*** RECORDED DATA Section Begins ***
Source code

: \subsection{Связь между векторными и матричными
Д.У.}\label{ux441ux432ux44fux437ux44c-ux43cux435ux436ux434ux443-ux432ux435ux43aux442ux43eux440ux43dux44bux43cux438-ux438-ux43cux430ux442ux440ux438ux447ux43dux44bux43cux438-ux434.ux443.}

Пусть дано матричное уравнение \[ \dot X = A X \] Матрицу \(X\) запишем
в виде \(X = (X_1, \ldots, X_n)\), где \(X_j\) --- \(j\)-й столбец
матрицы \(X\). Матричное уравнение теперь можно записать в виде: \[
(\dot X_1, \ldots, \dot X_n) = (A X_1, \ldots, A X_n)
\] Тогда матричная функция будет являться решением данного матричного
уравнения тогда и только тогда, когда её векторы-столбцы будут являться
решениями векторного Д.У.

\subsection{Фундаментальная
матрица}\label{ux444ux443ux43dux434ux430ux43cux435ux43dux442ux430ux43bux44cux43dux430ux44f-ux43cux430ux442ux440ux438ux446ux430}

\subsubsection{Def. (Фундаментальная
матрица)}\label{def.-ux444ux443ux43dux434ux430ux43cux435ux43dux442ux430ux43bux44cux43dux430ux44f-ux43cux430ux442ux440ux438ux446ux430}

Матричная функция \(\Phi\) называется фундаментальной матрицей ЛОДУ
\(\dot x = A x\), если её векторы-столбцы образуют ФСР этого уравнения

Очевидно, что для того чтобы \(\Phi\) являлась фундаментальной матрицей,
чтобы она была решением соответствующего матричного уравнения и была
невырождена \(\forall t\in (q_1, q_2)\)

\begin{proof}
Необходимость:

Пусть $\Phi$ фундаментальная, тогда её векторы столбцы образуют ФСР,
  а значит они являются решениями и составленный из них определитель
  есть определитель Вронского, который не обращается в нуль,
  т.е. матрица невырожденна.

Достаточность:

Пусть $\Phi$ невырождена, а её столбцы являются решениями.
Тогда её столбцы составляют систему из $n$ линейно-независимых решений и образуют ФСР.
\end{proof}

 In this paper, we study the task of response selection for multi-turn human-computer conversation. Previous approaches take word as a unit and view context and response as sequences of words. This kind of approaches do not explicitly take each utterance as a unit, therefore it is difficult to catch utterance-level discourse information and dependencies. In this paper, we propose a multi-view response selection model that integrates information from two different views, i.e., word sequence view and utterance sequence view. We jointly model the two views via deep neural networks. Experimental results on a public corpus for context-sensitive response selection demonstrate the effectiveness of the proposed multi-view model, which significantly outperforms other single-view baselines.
*** RECORDED DATA Section Ends ***
• _WORK ORDER_
From the first record to the last, copy everything exactly.

• _EXERCISE RESULT_
Source code

: \subsection{Связь между векторными и матричными
Д.У.}\label{ux441ux432ux44fux437ux44c-ux43cux435ux436ux434ux443-ux432ux435ux43aux442ux43eux440ux43dux44bux43cux438-ux438-ux43cux430ux442ux440ux438ux447ux43dux44bux43cux438-ux434.ux443.}

Пусть дано матричное уравнение \[ \dot X = A X \] Матрицу \(X\) запишем
в виде \(X = (X_1, \ldots, X_n)\), где \(X_j\) --- \(j\)-й столбец
матрицы \(X\). Матричное уравнение теперь можно записать в виде: \[
(\dot X_1, \ldots, \dot X_n) = (A X_1, \ldots, A X_n)
\] Тогда матричная функция будет являться решением данного матричного
уравнения тогда и только тогда, когда её векторы-столбцы будут являться
решениями векторного Д.У.

\subsection{Фундаментальная
матрица}\label{ux444ux443ux43dux434ux430ux43cux435ux43dux442ux430ux43bux44cux43dux430ux44f-ux43cux430ux442ux440ux438ux446ux430}

\subsubsection{Def. (Фундаментальная
матрица)}\label{def.-ux444ux443ux43dux434ux430ux43cux435ux43dux442ux430ux43bux44cux43dux430ux44f-ux43cux430ux442ux440ux438ux446ux430}

Матричная функция \(\Phi\) называется фундаментальной матрицей ЛОДУ
\(\dot x = A x\), если её векторы-столбцы образуют ФСР этого уравнения

Очевидно, что для того чтобы \(\Phi\) являлась фундаментальной матрицей,
чтобы она была решением соответствующего матричного уравнения и была
невырождена \(\forall t\in (q_1, q_2)\)

\begin{proof}
Необходимость:

Пусть $\Phi$ фундаментальная, тогда её векторы столбцы образуют ФСР,
  а значит они являются решениями и составленный из них определитель
  есть определитель Вронского, который не обращается в нуль,
  т.е. матрица невырожденна.

Достаточность:

Пусть $\Phi$ невырождена, а её столбцы являются решениями.
Тогда её столбцы составляют систему из $n$ линейно-независимых решений и образуют ФСР.
\end{proof}

 In this paper, we study the task of response selection for multi-turn human-computer conversation. Previous approaches take word as a unit and view context and response as sequences of words. This kind of approaches do not explicitly take each utterance as a unit, therefore it is difficult to catch utterance-level discourse information and dependencies. In this paper, we propose a multi-view response selection model that integrates information from two different views, i.e., word sequence view and utterance sequence view. We jointly model the two views via deep neural networks. Experimental results on a public corpus for context-sensitive response selection demonstrate the effectiveness of the proposed multi-view model, which significantly outperforms other single-view baselines.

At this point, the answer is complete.